What is being asked:
What you return must be the lines of the data that hold the word "contentCount".

Source material:

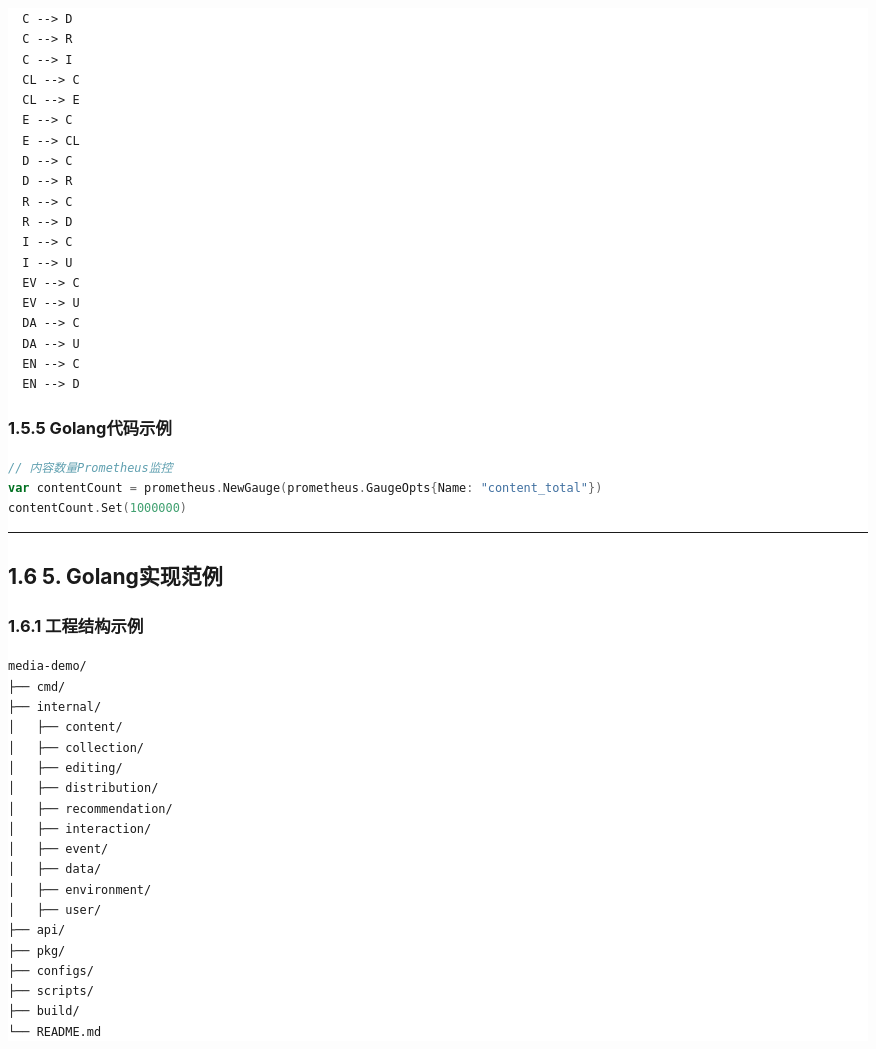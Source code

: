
 ```mermaid
  C --> D
  C --> R
  C --> I
  CL --> C
  CL --> E
  E --> C
  E --> CL
  D --> C
  D --> R
  R --> C
  R --> D
  I --> C
  I --> U
  EV --> C
  EV --> U
  DA --> C
  DA --> U
  EN --> C
  EN --> D
```

### 1.5.5 Golang代码示例

```go
// 内容数量Prometheus监控
var contentCount = prometheus.NewGauge(prometheus.GaugeOpts{Name: "content_total"})
contentCount.Set(1000000)
```

---

## 1.6 5. Golang实现范例

### 1.6.1 工程结构示例

```text
media-demo/
├── cmd/
├── internal/
│   ├── content/
│   ├── collection/
│   ├── editing/
│   ├── distribution/
│   ├── recommendation/
│   ├── interaction/
│   ├── event/
│   ├── data/
│   ├── environment/
│   ├── user/
├── api/
├── pkg/
├── configs/
├── scripts/
├── build/
└── README.md
```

Answer space:
var contentCount = prometheus.NewGauge(prometheus.GaugeOpts{Name: "content_total"})
contentCount.Set(1000000)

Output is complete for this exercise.